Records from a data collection
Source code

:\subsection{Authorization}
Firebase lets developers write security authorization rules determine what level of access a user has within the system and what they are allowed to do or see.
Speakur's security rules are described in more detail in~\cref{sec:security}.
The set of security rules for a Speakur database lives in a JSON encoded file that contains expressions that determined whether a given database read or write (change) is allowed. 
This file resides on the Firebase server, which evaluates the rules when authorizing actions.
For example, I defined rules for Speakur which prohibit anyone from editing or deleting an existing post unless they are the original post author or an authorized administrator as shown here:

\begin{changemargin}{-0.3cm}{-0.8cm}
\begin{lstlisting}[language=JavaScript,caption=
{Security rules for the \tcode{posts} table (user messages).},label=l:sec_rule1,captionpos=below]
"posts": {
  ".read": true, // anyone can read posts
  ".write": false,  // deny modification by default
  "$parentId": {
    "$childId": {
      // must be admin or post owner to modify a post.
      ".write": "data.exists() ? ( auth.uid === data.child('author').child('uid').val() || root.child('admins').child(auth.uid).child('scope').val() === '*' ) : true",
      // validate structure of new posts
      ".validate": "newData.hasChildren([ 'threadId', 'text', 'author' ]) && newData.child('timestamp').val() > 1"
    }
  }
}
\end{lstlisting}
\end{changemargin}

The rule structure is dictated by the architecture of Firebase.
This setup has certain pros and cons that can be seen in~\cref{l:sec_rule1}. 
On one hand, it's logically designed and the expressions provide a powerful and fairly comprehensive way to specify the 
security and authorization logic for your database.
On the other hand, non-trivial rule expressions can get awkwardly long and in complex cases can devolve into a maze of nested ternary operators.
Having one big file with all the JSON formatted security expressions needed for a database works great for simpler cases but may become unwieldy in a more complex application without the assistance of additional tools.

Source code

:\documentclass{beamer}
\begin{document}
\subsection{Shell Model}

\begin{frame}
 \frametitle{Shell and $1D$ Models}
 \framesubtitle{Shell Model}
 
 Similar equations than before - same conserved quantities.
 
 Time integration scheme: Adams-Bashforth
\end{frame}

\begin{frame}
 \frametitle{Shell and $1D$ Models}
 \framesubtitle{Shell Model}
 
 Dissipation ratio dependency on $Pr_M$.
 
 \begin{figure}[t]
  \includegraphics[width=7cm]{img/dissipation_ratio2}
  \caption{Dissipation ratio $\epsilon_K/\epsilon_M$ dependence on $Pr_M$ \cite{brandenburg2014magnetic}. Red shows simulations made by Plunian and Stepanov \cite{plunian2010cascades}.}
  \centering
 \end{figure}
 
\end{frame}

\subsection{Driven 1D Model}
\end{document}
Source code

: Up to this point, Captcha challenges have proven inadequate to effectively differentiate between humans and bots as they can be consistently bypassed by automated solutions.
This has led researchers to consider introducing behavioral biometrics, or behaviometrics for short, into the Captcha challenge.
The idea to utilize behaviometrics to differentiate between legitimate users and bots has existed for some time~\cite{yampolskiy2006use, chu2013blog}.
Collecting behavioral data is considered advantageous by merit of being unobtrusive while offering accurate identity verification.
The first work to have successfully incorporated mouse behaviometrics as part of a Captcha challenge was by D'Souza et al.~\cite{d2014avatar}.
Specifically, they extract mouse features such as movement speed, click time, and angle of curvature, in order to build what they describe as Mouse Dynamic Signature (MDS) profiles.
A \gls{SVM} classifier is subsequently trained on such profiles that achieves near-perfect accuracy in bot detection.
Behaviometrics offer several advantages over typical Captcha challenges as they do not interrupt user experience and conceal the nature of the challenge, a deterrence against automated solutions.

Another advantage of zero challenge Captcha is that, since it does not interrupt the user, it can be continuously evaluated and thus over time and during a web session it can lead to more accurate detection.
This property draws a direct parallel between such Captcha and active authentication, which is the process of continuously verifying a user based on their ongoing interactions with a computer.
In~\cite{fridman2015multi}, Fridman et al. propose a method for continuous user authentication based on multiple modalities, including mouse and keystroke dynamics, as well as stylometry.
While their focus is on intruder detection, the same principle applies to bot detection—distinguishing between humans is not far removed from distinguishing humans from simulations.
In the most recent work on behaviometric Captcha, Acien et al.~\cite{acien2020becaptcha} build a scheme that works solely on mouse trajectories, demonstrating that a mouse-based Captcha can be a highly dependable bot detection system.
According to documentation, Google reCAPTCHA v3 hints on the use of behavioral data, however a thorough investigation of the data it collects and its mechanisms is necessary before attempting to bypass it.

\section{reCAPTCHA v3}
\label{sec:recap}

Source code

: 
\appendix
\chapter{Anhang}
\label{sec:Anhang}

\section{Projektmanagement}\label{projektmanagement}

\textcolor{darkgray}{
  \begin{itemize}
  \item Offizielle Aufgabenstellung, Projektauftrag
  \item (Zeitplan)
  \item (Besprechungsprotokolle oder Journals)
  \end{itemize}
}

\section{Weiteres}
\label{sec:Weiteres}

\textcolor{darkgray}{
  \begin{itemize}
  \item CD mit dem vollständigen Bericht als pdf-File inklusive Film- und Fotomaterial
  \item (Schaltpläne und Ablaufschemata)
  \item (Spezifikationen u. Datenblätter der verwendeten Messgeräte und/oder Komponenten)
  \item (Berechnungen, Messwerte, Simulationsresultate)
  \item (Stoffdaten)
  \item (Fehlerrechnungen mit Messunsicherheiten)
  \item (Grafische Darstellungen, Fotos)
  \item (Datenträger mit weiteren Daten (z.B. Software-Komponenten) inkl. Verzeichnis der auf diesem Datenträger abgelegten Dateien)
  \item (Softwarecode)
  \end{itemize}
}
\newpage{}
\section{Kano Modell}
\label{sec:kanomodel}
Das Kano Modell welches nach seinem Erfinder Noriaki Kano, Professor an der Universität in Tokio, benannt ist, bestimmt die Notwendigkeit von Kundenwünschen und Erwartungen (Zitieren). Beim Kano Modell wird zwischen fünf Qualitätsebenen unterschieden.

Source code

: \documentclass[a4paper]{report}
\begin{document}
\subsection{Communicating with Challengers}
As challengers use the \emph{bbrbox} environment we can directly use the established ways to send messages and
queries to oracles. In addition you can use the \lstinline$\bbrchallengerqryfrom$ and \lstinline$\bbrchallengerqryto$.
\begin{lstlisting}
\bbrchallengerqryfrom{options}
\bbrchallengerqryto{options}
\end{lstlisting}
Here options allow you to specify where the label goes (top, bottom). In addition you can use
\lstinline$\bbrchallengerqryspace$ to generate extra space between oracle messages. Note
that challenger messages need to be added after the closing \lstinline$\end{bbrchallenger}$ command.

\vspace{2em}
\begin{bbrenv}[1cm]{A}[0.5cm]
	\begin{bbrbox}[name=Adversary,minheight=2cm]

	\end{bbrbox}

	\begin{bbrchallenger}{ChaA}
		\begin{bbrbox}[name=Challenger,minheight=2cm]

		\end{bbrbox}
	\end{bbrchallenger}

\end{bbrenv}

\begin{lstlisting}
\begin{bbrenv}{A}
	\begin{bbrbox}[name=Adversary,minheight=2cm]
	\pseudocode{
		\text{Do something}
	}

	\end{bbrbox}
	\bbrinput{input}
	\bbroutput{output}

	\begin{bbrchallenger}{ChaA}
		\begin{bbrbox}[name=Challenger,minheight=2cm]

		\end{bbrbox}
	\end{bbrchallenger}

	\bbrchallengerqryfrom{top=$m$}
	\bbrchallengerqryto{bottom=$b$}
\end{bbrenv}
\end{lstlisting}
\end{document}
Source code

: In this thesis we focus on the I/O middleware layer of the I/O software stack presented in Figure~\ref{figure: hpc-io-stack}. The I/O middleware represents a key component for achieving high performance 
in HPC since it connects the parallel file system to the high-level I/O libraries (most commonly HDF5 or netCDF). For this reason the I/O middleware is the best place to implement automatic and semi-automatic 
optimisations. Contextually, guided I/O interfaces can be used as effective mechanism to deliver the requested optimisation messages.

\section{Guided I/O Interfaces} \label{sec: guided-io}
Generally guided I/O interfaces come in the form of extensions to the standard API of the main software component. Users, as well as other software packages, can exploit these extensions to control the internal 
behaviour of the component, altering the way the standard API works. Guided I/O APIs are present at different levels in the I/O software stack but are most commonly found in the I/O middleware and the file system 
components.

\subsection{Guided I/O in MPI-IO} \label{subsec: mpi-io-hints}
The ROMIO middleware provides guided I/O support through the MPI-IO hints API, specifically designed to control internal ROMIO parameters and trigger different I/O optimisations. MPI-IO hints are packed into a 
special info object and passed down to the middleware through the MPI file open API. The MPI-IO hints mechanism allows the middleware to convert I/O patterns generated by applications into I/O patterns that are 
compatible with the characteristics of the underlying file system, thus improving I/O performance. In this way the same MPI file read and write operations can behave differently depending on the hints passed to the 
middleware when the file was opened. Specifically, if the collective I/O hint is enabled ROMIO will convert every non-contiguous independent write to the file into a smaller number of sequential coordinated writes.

> **YOUR INSTRUCTIONS**:
Start with the line above that contains "Firebase lets developers" and end with the line that contains "security and authorization". Write out those lines exactly, and only those.

> **ANSWER SPACE**:
Firebase lets developers write security authorization rules determine what level of access a user has within the system and what they are allowed to do or see.
Speakur's security rules are described in more detail in~\cref{sec:security}.
The set of security rules for a Speakur database lives in a JSON encoded file that contains expressions that determined whether a given database read or write (change) is allowed. 
This file resides on the Firebase server, which evaluates the rules when authorizing actions.
For example, I defined rules for Speakur which prohibit anyone from editing or deleting an existing post unless they are the original post author or an authorized administrator as shown here:

\begin{changemargin}{-0.3cm}{-0.8cm}
\begin{lstlisting}[language=JavaScript,caption=
{Security rules for the \tcode{posts} table (user messages).},label=l:sec_rule1,captionpos=below]
"posts": {
  ".read": true, // anyone can read posts
  ".write": false,  // deny modification by default
  "$parentId": {
    "$childId": {
      // must be admin or post owner to modify a post.
      ".write": "data.exists() ? ( auth.uid === data.child('author').child('uid').val() || root.child('admins').child(auth.uid).child('scope').val() === '*' ) : true",
      // validate structure of new posts
      ".validate": "newData.hasChildren([ 'threadId', 'text', 'author' ]) && newData.child('timestamp').val() > 1"
    }
  }
}
\end{lstlisting}
\end{changemargin}

The rule structure is dictated by the architecture of Firebase.
This setup has certain pros and cons that can be seen in~\cref{l:sec_rule1}. 
On one hand, it's logically designed and the expressions provide a powerful and fairly comprehensive way to specify the 
security and authorization logic for your database.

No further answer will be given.